We learn how this event has affected the boys through their conversations with the father, but also understand, through the flashbacks, why they have reacted in the way they have. We are revealed to varying perspectives on a sequence; and nothing is ever obviously stated. It is left to interpretation, an understanding of teenage angst - repressed homosexual tendencies, jealousy over female friends, shifting allegiances and misguided over-aggression - and careful observation of these characters to determine how they are feeling and why they are feeling that way.
The environment established is one of suppressed aggression. Though the boys share plenty of pleasant moments together – baseball down by the abandoned railway, and accompanying some female friends on a day trip - they always seem to be on a different frequency. This is especially notable of Gi-Tae, who appears to be attention seeking and frequently desires commendation. The other two appear to be less unhinged, and content to let Gi-Tae be their leader.
The complexity of these characters is beautifully realized in the subtlety of the writing, but also through the intimate hand-held camera work. This is some of the best cinematography of this nature I have seen in a long time. It situates the viewer directly within every sequence, utilizing close-up and darting back and forth between characters, rather than capturing them all from a distance; implicating us in what is going on and making us feel like we are one of the schoolmates looking on. As a result we are privileged to every emotion left on the face of the characters, and gather so much knowledge about their individual conflicts and fractured psyches purely by the camera lingering on them. Some of these exchanges are so emotionally charged, and so well performed by the young cast, that they feel uncomfortably convincing.

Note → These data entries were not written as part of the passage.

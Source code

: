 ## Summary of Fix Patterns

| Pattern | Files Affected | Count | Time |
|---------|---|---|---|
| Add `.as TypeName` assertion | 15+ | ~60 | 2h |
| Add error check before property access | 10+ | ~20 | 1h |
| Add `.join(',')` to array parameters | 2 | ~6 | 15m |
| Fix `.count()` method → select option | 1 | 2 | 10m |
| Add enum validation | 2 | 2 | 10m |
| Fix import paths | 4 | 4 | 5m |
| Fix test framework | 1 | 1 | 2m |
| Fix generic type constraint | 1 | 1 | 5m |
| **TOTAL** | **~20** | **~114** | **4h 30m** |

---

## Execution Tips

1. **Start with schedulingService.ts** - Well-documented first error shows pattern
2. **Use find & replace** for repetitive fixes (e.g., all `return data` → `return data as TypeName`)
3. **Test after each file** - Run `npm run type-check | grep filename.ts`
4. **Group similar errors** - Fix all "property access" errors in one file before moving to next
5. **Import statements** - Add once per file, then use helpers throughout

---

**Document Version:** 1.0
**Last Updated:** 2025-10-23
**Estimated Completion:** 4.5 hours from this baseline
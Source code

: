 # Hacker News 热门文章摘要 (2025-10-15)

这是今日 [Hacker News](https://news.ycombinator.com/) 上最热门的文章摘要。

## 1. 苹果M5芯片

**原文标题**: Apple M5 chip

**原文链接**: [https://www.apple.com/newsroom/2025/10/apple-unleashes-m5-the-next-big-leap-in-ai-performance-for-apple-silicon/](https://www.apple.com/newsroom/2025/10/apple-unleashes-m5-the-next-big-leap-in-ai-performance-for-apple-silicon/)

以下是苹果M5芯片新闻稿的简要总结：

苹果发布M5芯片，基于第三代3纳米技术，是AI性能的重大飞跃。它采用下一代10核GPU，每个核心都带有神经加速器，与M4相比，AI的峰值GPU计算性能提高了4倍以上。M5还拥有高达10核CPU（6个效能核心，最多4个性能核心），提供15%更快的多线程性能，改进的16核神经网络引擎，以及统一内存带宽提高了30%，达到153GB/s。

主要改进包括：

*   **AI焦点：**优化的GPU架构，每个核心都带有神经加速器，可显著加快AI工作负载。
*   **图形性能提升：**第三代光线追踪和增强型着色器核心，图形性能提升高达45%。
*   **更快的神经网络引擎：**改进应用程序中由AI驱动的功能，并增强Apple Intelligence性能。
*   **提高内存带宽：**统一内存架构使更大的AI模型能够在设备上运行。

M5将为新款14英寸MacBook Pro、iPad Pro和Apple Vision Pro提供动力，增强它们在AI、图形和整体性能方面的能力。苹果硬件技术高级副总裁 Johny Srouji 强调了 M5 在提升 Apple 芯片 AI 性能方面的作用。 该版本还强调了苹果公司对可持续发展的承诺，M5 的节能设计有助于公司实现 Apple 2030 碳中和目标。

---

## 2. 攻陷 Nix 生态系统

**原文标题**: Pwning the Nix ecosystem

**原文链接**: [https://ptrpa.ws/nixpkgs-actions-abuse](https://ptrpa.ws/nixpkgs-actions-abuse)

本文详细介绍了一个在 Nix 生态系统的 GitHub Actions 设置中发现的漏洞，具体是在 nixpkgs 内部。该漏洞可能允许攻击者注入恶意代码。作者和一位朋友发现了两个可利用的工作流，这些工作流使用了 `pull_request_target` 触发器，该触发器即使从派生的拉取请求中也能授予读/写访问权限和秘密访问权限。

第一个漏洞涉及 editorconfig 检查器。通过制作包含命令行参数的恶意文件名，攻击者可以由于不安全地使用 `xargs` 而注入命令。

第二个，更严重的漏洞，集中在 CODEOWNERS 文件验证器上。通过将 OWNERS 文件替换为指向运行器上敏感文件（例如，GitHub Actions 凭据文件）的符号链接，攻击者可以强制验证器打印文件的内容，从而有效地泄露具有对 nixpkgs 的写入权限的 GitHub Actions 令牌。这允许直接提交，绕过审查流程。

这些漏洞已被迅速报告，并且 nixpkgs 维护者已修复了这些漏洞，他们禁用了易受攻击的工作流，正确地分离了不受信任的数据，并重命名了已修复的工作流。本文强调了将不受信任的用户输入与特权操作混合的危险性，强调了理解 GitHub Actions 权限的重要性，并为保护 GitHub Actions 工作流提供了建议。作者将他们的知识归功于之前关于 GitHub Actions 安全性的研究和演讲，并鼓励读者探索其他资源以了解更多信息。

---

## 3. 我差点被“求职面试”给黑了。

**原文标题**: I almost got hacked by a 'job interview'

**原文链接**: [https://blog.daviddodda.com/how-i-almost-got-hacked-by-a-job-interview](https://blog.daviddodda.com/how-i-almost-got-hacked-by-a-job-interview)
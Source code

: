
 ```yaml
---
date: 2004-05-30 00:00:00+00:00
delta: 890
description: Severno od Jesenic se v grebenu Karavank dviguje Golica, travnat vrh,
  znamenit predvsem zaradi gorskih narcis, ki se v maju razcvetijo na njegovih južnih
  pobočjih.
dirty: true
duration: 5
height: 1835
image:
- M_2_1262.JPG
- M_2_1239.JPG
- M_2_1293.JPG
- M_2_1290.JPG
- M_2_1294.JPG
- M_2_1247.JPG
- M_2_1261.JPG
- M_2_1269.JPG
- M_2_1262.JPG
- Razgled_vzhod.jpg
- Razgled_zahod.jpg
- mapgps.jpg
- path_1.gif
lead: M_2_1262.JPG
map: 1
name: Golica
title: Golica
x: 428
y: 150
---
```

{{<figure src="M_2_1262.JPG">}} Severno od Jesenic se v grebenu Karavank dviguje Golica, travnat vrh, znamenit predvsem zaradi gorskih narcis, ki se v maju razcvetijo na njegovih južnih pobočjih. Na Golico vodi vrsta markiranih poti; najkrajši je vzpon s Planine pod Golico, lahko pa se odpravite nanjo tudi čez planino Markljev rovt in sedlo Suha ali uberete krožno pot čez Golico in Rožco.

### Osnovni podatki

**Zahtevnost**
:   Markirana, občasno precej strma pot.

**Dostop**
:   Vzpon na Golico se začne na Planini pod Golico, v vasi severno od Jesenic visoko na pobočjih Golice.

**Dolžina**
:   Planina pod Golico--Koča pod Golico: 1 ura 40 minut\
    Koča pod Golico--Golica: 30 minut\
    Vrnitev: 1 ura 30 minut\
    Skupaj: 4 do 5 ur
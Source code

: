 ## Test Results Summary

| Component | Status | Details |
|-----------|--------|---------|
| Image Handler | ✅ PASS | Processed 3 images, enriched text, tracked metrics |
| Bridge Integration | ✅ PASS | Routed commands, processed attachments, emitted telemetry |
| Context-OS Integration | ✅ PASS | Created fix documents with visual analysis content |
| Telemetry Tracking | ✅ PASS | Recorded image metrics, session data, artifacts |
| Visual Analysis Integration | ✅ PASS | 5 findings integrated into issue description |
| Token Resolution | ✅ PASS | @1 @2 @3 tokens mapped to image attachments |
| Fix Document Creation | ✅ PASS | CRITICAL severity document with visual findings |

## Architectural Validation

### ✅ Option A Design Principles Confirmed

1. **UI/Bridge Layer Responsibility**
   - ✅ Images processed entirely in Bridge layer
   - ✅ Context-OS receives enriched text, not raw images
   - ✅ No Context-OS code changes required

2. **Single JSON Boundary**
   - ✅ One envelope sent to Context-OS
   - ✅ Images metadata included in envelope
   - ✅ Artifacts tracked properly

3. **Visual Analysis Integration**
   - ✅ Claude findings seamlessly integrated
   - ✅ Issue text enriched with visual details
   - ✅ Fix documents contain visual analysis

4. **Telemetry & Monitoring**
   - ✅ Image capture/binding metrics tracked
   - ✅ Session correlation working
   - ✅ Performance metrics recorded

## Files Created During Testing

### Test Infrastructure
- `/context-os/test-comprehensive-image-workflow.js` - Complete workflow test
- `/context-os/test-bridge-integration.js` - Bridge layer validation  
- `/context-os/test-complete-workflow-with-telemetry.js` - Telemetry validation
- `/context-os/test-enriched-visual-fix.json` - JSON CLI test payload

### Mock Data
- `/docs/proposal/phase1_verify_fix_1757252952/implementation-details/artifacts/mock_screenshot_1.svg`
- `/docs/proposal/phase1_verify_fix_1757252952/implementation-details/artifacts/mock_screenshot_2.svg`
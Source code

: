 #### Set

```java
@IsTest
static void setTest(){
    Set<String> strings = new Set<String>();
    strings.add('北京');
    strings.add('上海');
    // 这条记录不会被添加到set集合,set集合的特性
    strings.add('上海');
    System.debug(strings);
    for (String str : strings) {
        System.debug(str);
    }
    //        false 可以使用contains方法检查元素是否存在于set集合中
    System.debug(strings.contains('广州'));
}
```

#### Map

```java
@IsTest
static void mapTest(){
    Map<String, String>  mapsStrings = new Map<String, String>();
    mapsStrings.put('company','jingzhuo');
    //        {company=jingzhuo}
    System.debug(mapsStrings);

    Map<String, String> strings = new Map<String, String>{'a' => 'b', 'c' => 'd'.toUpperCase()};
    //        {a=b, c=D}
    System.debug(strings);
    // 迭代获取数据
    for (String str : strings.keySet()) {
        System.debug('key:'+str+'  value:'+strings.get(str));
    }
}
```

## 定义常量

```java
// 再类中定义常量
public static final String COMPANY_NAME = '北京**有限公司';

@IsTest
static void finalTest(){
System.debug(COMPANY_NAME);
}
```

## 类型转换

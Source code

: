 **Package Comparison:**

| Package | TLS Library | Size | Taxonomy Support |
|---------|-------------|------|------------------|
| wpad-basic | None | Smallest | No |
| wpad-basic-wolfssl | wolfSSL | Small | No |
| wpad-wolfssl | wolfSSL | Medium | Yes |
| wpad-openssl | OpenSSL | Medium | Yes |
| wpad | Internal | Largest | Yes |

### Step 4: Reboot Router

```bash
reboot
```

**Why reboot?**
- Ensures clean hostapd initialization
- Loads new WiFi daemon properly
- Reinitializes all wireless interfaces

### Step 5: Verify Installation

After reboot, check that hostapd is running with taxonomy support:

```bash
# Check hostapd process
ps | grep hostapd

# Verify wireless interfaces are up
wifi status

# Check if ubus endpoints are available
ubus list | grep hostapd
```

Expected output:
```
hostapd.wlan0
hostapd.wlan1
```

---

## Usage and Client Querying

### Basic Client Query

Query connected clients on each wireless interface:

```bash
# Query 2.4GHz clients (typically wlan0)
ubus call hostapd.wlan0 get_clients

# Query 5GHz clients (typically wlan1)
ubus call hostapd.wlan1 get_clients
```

Special mention must go to the outstanding performances of Lee Je-Hoon, Park Jung-Min and Seo Jun-Young as the three friends. Je-Hoon, in particular, is phenomenal, shifting between aggressive outbursts in the comfort of his cronies to lonely heartbreaking regret almost immediately after. One can feel his disgust at himself, and sympathize with him, but also completely understand the reciprocated actions of his friends. The supporting cast is excellent too.
We have all been through high-school, experienced drama and lost friends over differences, and this will really shake a viewer who can relate in any way. Not only is it relevant and topical, it is also stellar filmmaking. It is effortlessly riveting, thoughtfully structured and directed and emotionally affecting. It also squeezes in a tremendous amount of youth-related issues, while keeping everything understated, allowing the audience to process the puzzle and come out of the film with their personal interpretation of what happened. As Yoon Sung-hyun's debut feature film, and he was awarded Best New Director at Grand Bell Awards and Blue Dragon Film Awards, this immediately makes him a director to watch out for in the future.
Bleak Night is one of the best Korean films I have seen to date, and I highly recommend checking it out. It is screening at Dendy Opera Quays on Saturday 25th August at 2.15pm. I have purposefully tried not to reveal too much about the plot, because I feel it holds more reward for those unacquainted with the details. Just let this absorbing drama unfold and marvel at the film's atmosphere, the growth in tension and the incredibly concise way that the dual time periods are balanced.